If you have a shapefile defining your study area:

from pyGWRetrieval import GroundwaterRetrieval

gw = GroundwaterRetrieval(start_date='2020-01-01')

# For polygon shapefiles (e.g., basin boundary)
data = gw.get_data_by_shapefile('my_basin.shp')

# For point shapefiles (e.g., well locations), add a buffer
data = gw.get_data_by_shapefile('well_points.shp', buffer_miles=5)

Query Multiple Zip Codes from CSV¶

If you have a CSV file with multiple zip codes:

from pyGWRetrieval import GroundwaterRetrieval

gw = GroundwaterRetrieval(start_date='2020-01-01')

# Specify the column name containing zip codes
data = gw.get_data_by_zipcodes_csv(
    'my_locations.csv',
    zipcode_column='zip',  # Column name in your CSV
    buffer_miles=10
)

# Results include 'source_zipcode' to identify origin
print(f"Data from {data['source_zipcode'].nunique()} zip codes")
print(data.groupby('source_zipcode')['site_no'].nunique())

# Or get separate DataFrames per zip code
data_dict = gw.get_data_by_zipcodes_csv(
    'my_locations.csv',
    zipcode_column='zip',
    merge_results=False
)
for zipcode, df in data_dict.items():
    print(f"{zipcode}: {len(df)} records, {df['site_no'].nunique()} wells")

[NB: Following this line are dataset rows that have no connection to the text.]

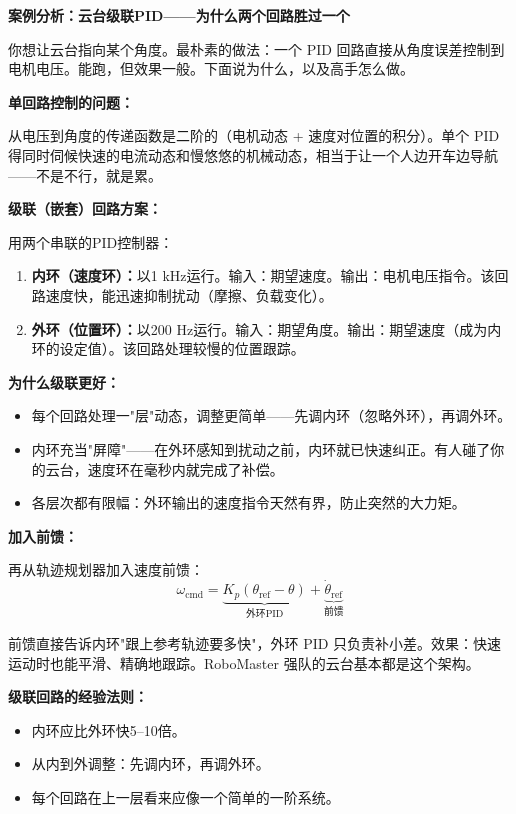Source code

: \vspace{0.5em}
\begin{mdframed}[linewidth=1pt, innertopmargin=10pt, innerbottommargin=10pt]
\textbf{案例分析：云台级联PID——为什么两个回路胜过一个}

\vspace{0.3em}
你想让云台指向某个角度。最朴素的做法：一个 PID 回路直接从角度误差控制到电机电压。能跑，但效果一般。下面说为什么，以及高手怎么做。

\textbf{单回路控制的问题：}

从电压到角度的传递函数是二阶的（电机动态 + 速度对位置的积分）。单个 PID 得同时伺候快速的电流动态和慢悠悠的机械动态，相当于让一个人边开车边导航——不是不行，就是累。

\textbf{级联（嵌套）回路方案：}

用两个串联的PID控制器：
\begin{enumerate}[nosep]
    \item \textbf{内环（速度环）：}以1 kHz运行。输入：期望速度。输出：电机电压指令。该回路速度快，能迅速抑制扰动（摩擦、负载变化）。
    \item \textbf{外环（位置环）：}以200 Hz运行。输入：期望角度。输出：期望速度（成为内环的设定值）。该回路处理较慢的位置跟踪。
\end{enumerate}

\textbf{为什么级联更好：}
\begin{itemize}[nosep]
    \item 每个回路处理一"层"动态，调整更简单——先调内环（忽略外环），再调外环。
    \item 内环充当"屏障"——在外环感知到扰动之前，内环就已快速纠正。有人碰了你的云台，速度环在毫秒内就完成了补偿。
    \item 各层次都有限幅：外环输出的速度指令天然有界，防止突然的大力矩。
\end{itemize}

\textbf{加入前馈：}

再从轨迹规划器加入速度前馈：
\[
\omega_{\text{cmd}} = \underbrace{K_p(\theta_{\text{ref}} - \theta)}_{\text{外环PID}} + \underbrace{\dot{\theta}_{\text{ref}}}_{\text{前馈}}
\]

前馈直接告诉内环"跟上参考轨迹要多快"，外环 PID 只负责补小差。效果：快速运动时也能平滑、精确地跟踪。RoboMaster 强队的云台基本都是这个架构。

\textbf{级联回路的经验法则：}
\begin{itemize}[nosep]
    \item 内环应比外环快5--10倍。
    \item 从内到外调整：先调内环，再调外环。
    \item 每个回路在上一层看来应像一个简单的一阶系统。
\end{itemize}
\end{mdframed}

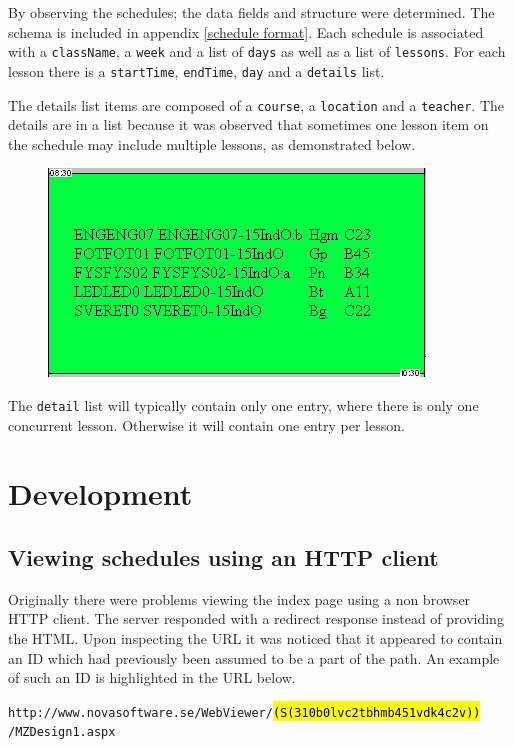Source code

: \documentclass{article}
\begin{document}
	By observing the schedules; the data fields and structure were determined. The schema is included in  appendix \ref{schedule format}. Each schedule is associated with a \texttt{className}, a \texttt{week} and a list of \texttt{days} as well as a list of \texttt{lessons}.
	For each lesson there is a \texttt{startTime}, \texttt{endTime}, \texttt{day} and a \texttt{details} list.
	
	The details list items are composed of a \texttt{course}, a \texttt{location} and a \texttt{teacher}. The details are in a list because it was observed that sometimes one lesson item on the schedule may include multiple lessons, as demonstrated below.
	
	\begin{figure}[h]
		\centering
		\includegraphics[width=0.5\linewidth]{images/multiple-lessons}
		\caption{}
		\label{fig:multiple-lessons}
	\end{figure}
	
	The \texttt{detail} list will typically contain only one entry, where there is only one concurrent lesson. Otherwise it will contain one entry per lesson.
	
	\section{Development}
	
	\subsection{Viewing schedules using an HTTP client}
	Originally there were problems viewing the index page using a non browser HTTP client. The server responded with a redirect response instead of providing the HTML. Upon inspecting the URL it was noticed that it appeared to contain an ID which had previously been assumed to be a part of the path. An example of such an ID is highlighted in the URL below.
	
	\texttt{http://www.novasoftware.se/WebViewer/\hl{(S(310b0lvc2tbhmb451vdk4c2v))}\\/MZDesign1.aspx}
	
\end{document}
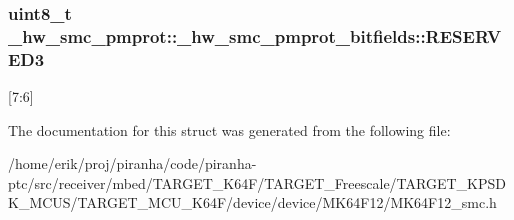 \subsubsection[{\texorpdfstring{R\+E\+S\+E\+R\+V\+E\+D3}{RESERVED3}}]{\setlength{\rightskip}{0pt plus 5cm}uint8\+\_\+t \+\_\+hw\+\_\+smc\+\_\+pmprot\+::\+\_\+hw\+\_\+smc\+\_\+pmprot\+\_\+bitfields\+::\+R\+E\+S\+E\+R\+V\+E\+D3}\hypertarget{struct__hw__smc__pmprot_1_1__hw__smc__pmprot__bitfields_ac64f849c3f2834e27252be8307d6b457}{}\label{struct__hw__smc__pmprot_1_1__hw__smc__pmprot__bitfields_ac64f849c3f2834e27252be8307d6b457}
\mbox{[}7\+:6\mbox{]} 

The documentation for this struct was generated from the following file\+:\begin{DoxyCompactItemize}
\item 
/home/erik/proj/piranha/code/piranha-\/ptc/src/receiver/mbed/\+T\+A\+R\+G\+E\+T\+\_\+\+K64\+F/\+T\+A\+R\+G\+E\+T\+\_\+\+Freescale/\+T\+A\+R\+G\+E\+T\+\_\+\+K\+P\+S\+D\+K\+\_\+\+M\+C\+U\+S/\+T\+A\+R\+G\+E\+T\+\_\+\+M\+C\+U\+\_\+\+K64\+F/device/device/\+M\+K64\+F12/M\+K64\+F12\+\_\+smc.\+h\end{DoxyCompactItemize}
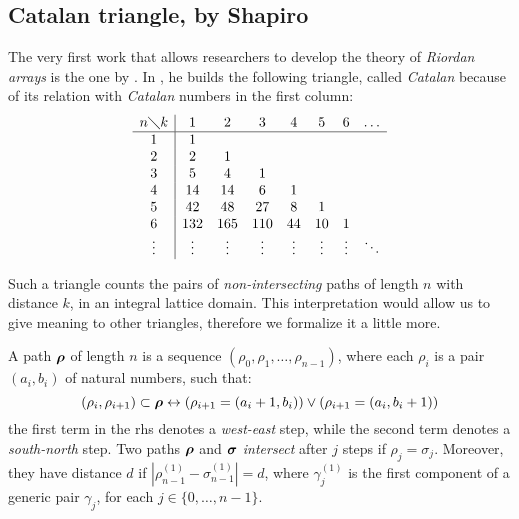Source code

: 
\subsection{Catalan triangle, by Shapiro}

The very first work that allows researchers to develop the theory of
\emph{Riordan arrays} is the one by \citeauthor{shapiro:1976}. 
In \cite{shapiro:1976}, he builds the following triangle, called
\emph{Catalan} because of its relation with \emph{Catalan} numbers in the first
column:
\begin{equation}
    \begin{array}{c|ccccccc}
        n\diagdown k & 1 & 2 & 3 & 4 & 5 & 6&\ldots\\
        \hline
        1&1 & & & & & &\\
        2&2 &1 & & & & &\\
        3&5 &4 &1 & & & &\\
        4&14 &14 &6 &1 & & &\\
        5&42 &48 &27 &8 &1 & &\\
        6&132 &165 &110 &44 &10 &1& \\
        \vdots&\vdots&\vdots&\vdots&\vdots&\vdots&\vdots&\ddots \\
    \end{array}
    \label{eq:shapiro:catalan:triangle:expanded}
\end{equation}

Such a triangle counts the pairs of \emph{non-intersecting} paths of length $n$
with distance $k$, in an integral lattice domain. This interpretation would
allow us to give meaning to other triangles, 
therefore we formalize it a little more.

A path $\boldsymbol{\rho}$ of length $n$ is a sequence $(\rho_{0},\rho_{1},\ldots,\rho_{n-1})$,
where each $\rho_{i}$ is a pair $(a_{i},b_{i})$ of natural numbers, such that:
\begin{displaymath}
    (\rho_{i},\rho_{i+1})\subset\boldsymbol{\rho} \leftrightarrow
    (\rho_{i+1}=(a_{i}+1,b_{i})) \vee 
    (\rho_{i+1}=(a_{i},b_{i}+1)) 
\end{displaymath}
the first term in the \ac{rhs} denotes a \emph{west-east} step, while the second
term denotes a \emph{south-north} step. Two paths $\boldsymbol{\rho}$ and $\boldsymbol{\sigma}$
\emph{intersect} after $j$ steps if $\rho_{j}=\sigma_{j}$. Moreover, they have distance
$d$ if $\left|\rho_{n-1}^{(1)}-\sigma_{n-1}^{(1)}\right|=d$, where $\gamma_{j}^{(1)}$ is
the first component of a generic pair $\gamma_{j}$, for each $j\in\lbrace0,\ldots,n-1\rbrace$.

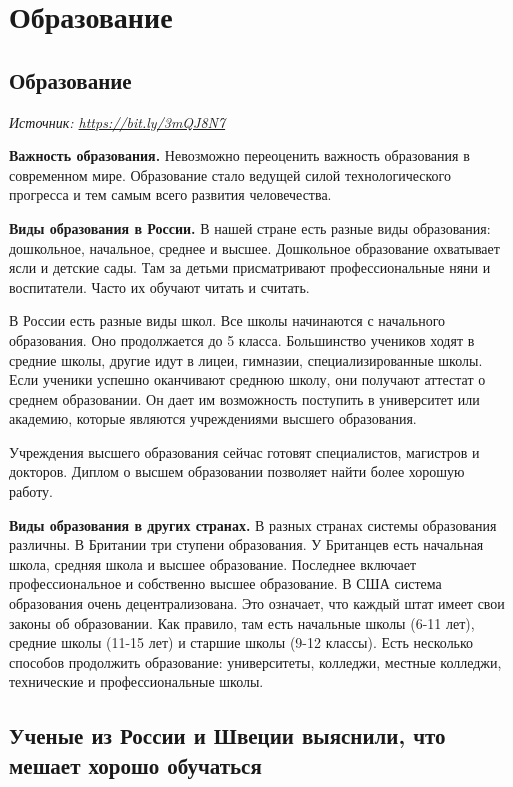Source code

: \chapter{Образование}

\section{Образование}

\textit{Источник: \url{https://bit.ly/3mQJ8N7}}

\textbf{Важность образования.}
Невозможно переоценить важность образования в современном мире. Образование стало ведущей силой технологического прогресса и тем самым всего развития человечества.

\textbf{Виды образования в России.}
В нашей стране есть разные виды образования: дошкольное, начальное, среднее и высшее.
Дошкольное образование охватывает ясли и детские сады. Там за детьми присматривают профессиональные няни и воспитатели. Часто их обучают читать и считать.

В России есть разные виды школ. Все школы начинаются с начального образования. Оно продолжается до 5 класса. Большинство учеников ходят в средние школы, другие идут в лицеи, гимназии, специализированные школы. Если ученики успешно оканчивают среднюю школу, они получают аттестат о среднем образовании. Он дает им возможность поступить в университет или академию, которые являются учреждениями высшего образования.

Учреждения высшего образования сейчас готовят специалистов, магистров и докторов. Диплом о высшем образовании позволяет найти более хорошую работу.

\textbf{Виды образования в других странах.}
В разных странах системы образования различны. В Британии три ступени образования. У Британцев есть начальная школа, средняя школа и высшее образование. Последнее включает профессиональное и собственно высшее образование.
В США система образования очень децентрализована. Это означает, что каждый штат имеет свои законы об образовании. Как правило, там есть начальные школы (6-11 лет), средние школы (11-15 лет) и старшие школы (9-12 классы). Есть несколько способов продолжить образование: университеты, колледжи, местные колледжи, технические и профессиональные школы.


\section[Что мешает хорошо обучаться]{Ученые из России и Швеции выяснили, что мешает хорошо обучаться}


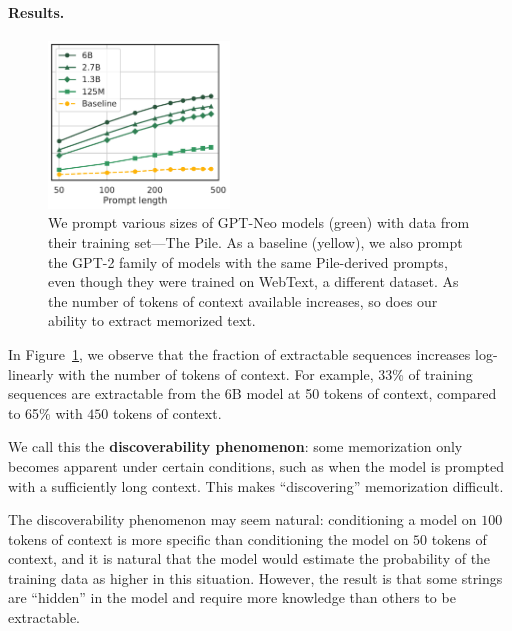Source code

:\paragraph{Results.}
\begin{figure}[h]
        \centering
        \includegraphics[height=12em]{figures/exactly_mem-vs-prompt_len-seq-500-gen-50-xlabel-markers.pdf} %
        \caption{
        We prompt various sizes of GPT-Neo models (green) with data from their training set---The Pile. 
    As a baseline (yellow), we also prompt the GPT-2 family of models with the same Pile-derived prompts, even though they were trained on WebText, a different dataset.
    As the number of tokens of context available increases, so does our ability to extract memorized text.
    }
        \label{fig:main-res-context}
\end{figure}

In Figure~\ref{fig:main-res-context}, we observe that the fraction of extractable sequences increases log-linearly with the number of tokens of context. For example, 33\% of training sequences are extractable from the 6B model at 50 tokens of context, compared to 65\% with $450$ tokens of context.

We call this the \textbf{discoverability phenomenon}:
some memorization only becomes apparent under certain conditions, such as when the model is prompted with a sufficiently long context.
This makes ``discovering'' memorization difficult.

%

The discoverability phenomenon may seem natural: conditioning a model on $100$ tokens of context is more specific than conditioning the model on $50$ tokens of context, and it is natural that the model would estimate the probability of the training data as higher in this situation. 
However, the result is that some strings are ``hidden'' in the model and require more knowledge than others to be extractable.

# Save data to separate files per zip code
saved_files = gw.save_data_per_zipcode(
    'output_by_zipcode/',
    file_format='csv',
    prefix='gw_data'
)
# Creates: output_by_zipcode/gw_data_89701.csv, etc.

Query by GeoJSON¶

Using a GeoJSON file:

from pyGWRetrieval import GroundwaterRetrieval

gw = GroundwaterRetrieval()

# Load from GeoJSON
data = gw.get_data_by_geojson('study_area.geojson')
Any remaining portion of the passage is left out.